Today, the Financial Services Committee of the House of Representatives will vote on legislation that would decidedly weaken the CFPB—or, as Elizabeth Warren put it, “stick a knife in its ribs.” Rep. Spencer Bachus (R-AL) introduced a bill (H.R. 1121) which would replace the director of the CFPB with a five-person commission. The CFPB needs strong leadership that can take action on behalf of consumers, not a commission subject to partisan infighting and delay.
The CFPB is currently the only banking regulator whose decisions could be vetoed by a council of other regulators, some of whom turned a blind eye to abusive and deceptive financial practices and contributed to the devastation of the financial crisis. H.R. 1315, sponsored by Rep. Sean Duffy (R-WI), would make it even easier for other regulators to overturn CFPB regulations, weakening its ability to enact effective consumer protections.
Rep. Shelly Moore Capito (R-WV) is sponsoring a measure (H.R. 1667) that would postpone the enactment of the CFPB until a director is confirmed, potentially allowing opponents to use the confirmation process to stop the agency from doing its job. This is no empty threat—last week, a group of Republican senators wrote to President Obama saying that they would stonewall the director confirmation process unless the CFPB was seriously weakened.
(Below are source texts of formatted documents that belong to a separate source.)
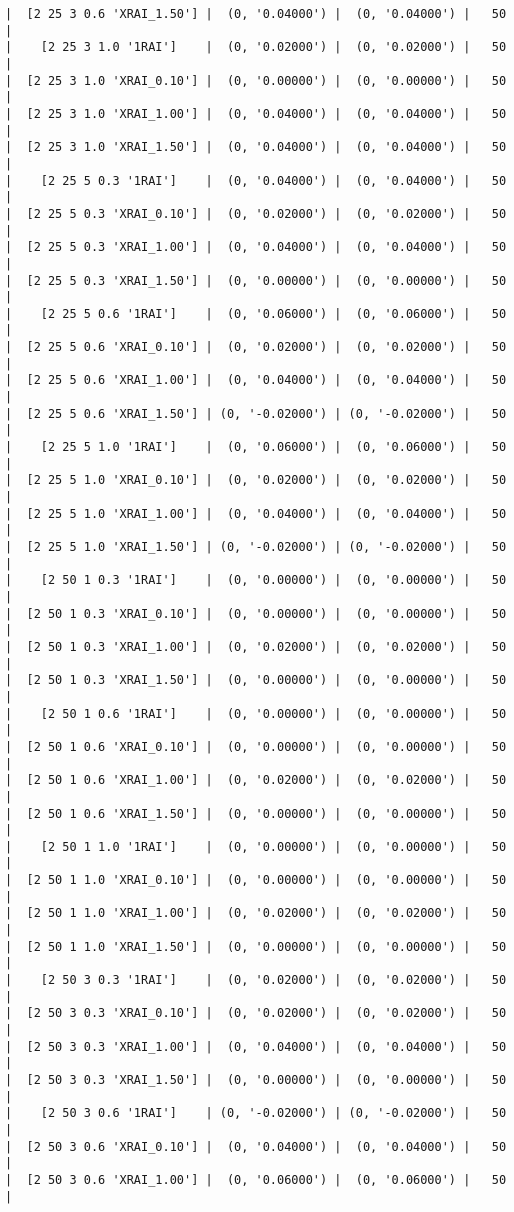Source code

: \documentclass{article}
\begin{document}
\begin{verbatim}
|  [2 25 3 0.6 'XRAI_1.50'] |  (0, '0.04000') |  (0, '0.04000') |   50  |
|    [2 25 3 1.0 '1RAI']    |  (0, '0.02000') |  (0, '0.02000') |   50  |
|  [2 25 3 1.0 'XRAI_0.10'] |  (0, '0.00000') |  (0, '0.00000') |   50  |
|  [2 25 3 1.0 'XRAI_1.00'] |  (0, '0.04000') |  (0, '0.04000') |   50  |
|  [2 25 3 1.0 'XRAI_1.50'] |  (0, '0.04000') |  (0, '0.04000') |   50  |
|    [2 25 5 0.3 '1RAI']    |  (0, '0.04000') |  (0, '0.04000') |   50  |
|  [2 25 5 0.3 'XRAI_0.10'] |  (0, '0.02000') |  (0, '0.02000') |   50  |
|  [2 25 5 0.3 'XRAI_1.00'] |  (0, '0.04000') |  (0, '0.04000') |   50  |
|  [2 25 5 0.3 'XRAI_1.50'] |  (0, '0.00000') |  (0, '0.00000') |   50  |
|    [2 25 5 0.6 '1RAI']    |  (0, '0.06000') |  (0, '0.06000') |   50  |
|  [2 25 5 0.6 'XRAI_0.10'] |  (0, '0.02000') |  (0, '0.02000') |   50  |
|  [2 25 5 0.6 'XRAI_1.00'] |  (0, '0.04000') |  (0, '0.04000') |   50  |
|  [2 25 5 0.6 'XRAI_1.50'] | (0, '-0.02000') | (0, '-0.02000') |   50  |
|    [2 25 5 1.0 '1RAI']    |  (0, '0.06000') |  (0, '0.06000') |   50  |
|  [2 25 5 1.0 'XRAI_0.10'] |  (0, '0.02000') |  (0, '0.02000') |   50  |
|  [2 25 5 1.0 'XRAI_1.00'] |  (0, '0.04000') |  (0, '0.04000') |   50  |
|  [2 25 5 1.0 'XRAI_1.50'] | (0, '-0.02000') | (0, '-0.02000') |   50  |
|    [2 50 1 0.3 '1RAI']    |  (0, '0.00000') |  (0, '0.00000') |   50  |
|  [2 50 1 0.3 'XRAI_0.10'] |  (0, '0.00000') |  (0, '0.00000') |   50  |
|  [2 50 1 0.3 'XRAI_1.00'] |  (0, '0.02000') |  (0, '0.02000') |   50  |
|  [2 50 1 0.3 'XRAI_1.50'] |  (0, '0.00000') |  (0, '0.00000') |   50  |
|    [2 50 1 0.6 '1RAI']    |  (0, '0.00000') |  (0, '0.00000') |   50  |
|  [2 50 1 0.6 'XRAI_0.10'] |  (0, '0.00000') |  (0, '0.00000') |   50  |
|  [2 50 1 0.6 'XRAI_1.00'] |  (0, '0.02000') |  (0, '0.02000') |   50  |
|  [2 50 1 0.6 'XRAI_1.50'] |  (0, '0.00000') |  (0, '0.00000') |   50  |
|    [2 50 1 1.0 '1RAI']    |  (0, '0.00000') |  (0, '0.00000') |   50  |
|  [2 50 1 1.0 'XRAI_0.10'] |  (0, '0.00000') |  (0, '0.00000') |   50  |
|  [2 50 1 1.0 'XRAI_1.00'] |  (0, '0.02000') |  (0, '0.02000') |   50  |
|  [2 50 1 1.0 'XRAI_1.50'] |  (0, '0.00000') |  (0, '0.00000') |   50  |
|    [2 50 3 0.3 '1RAI']    |  (0, '0.02000') |  (0, '0.02000') |   50  |
|  [2 50 3 0.3 'XRAI_0.10'] |  (0, '0.02000') |  (0, '0.02000') |   50  |
|  [2 50 3 0.3 'XRAI_1.00'] |  (0, '0.04000') |  (0, '0.04000') |   50  |
|  [2 50 3 0.3 'XRAI_1.50'] |  (0, '0.00000') |  (0, '0.00000') |   50  |
|    [2 50 3 0.6 '1RAI']    | (0, '-0.02000') | (0, '-0.02000') |   50  |
|  [2 50 3 0.6 'XRAI_0.10'] |  (0, '0.04000') |  (0, '0.04000') |   50  |
|  [2 50 3 0.6 'XRAI_1.00'] |  (0, '0.06000') |  (0, '0.06000') |   50  |

\end{verbatim}
\end{document}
As Americans for Financial Reform writes,
This legislation sharply decreases accountability and muddles decision-making at the CFPB. It would also vastly expand the power of disgraced banking regulators to stop strong consumer protection measures. If enacted, these bills would virtually guarantee that the CFPB would be a weak and timid agency without the will or ability to curb the kind of financial abuses that caused the nation’s worst financial crisis since the Great Depression.
We call on legislators to stand up for consumers and oppose this legislation that would open the door to undue political influence over its crucial mission. We need a strong cop on the beat that can act decisively to protect consumers.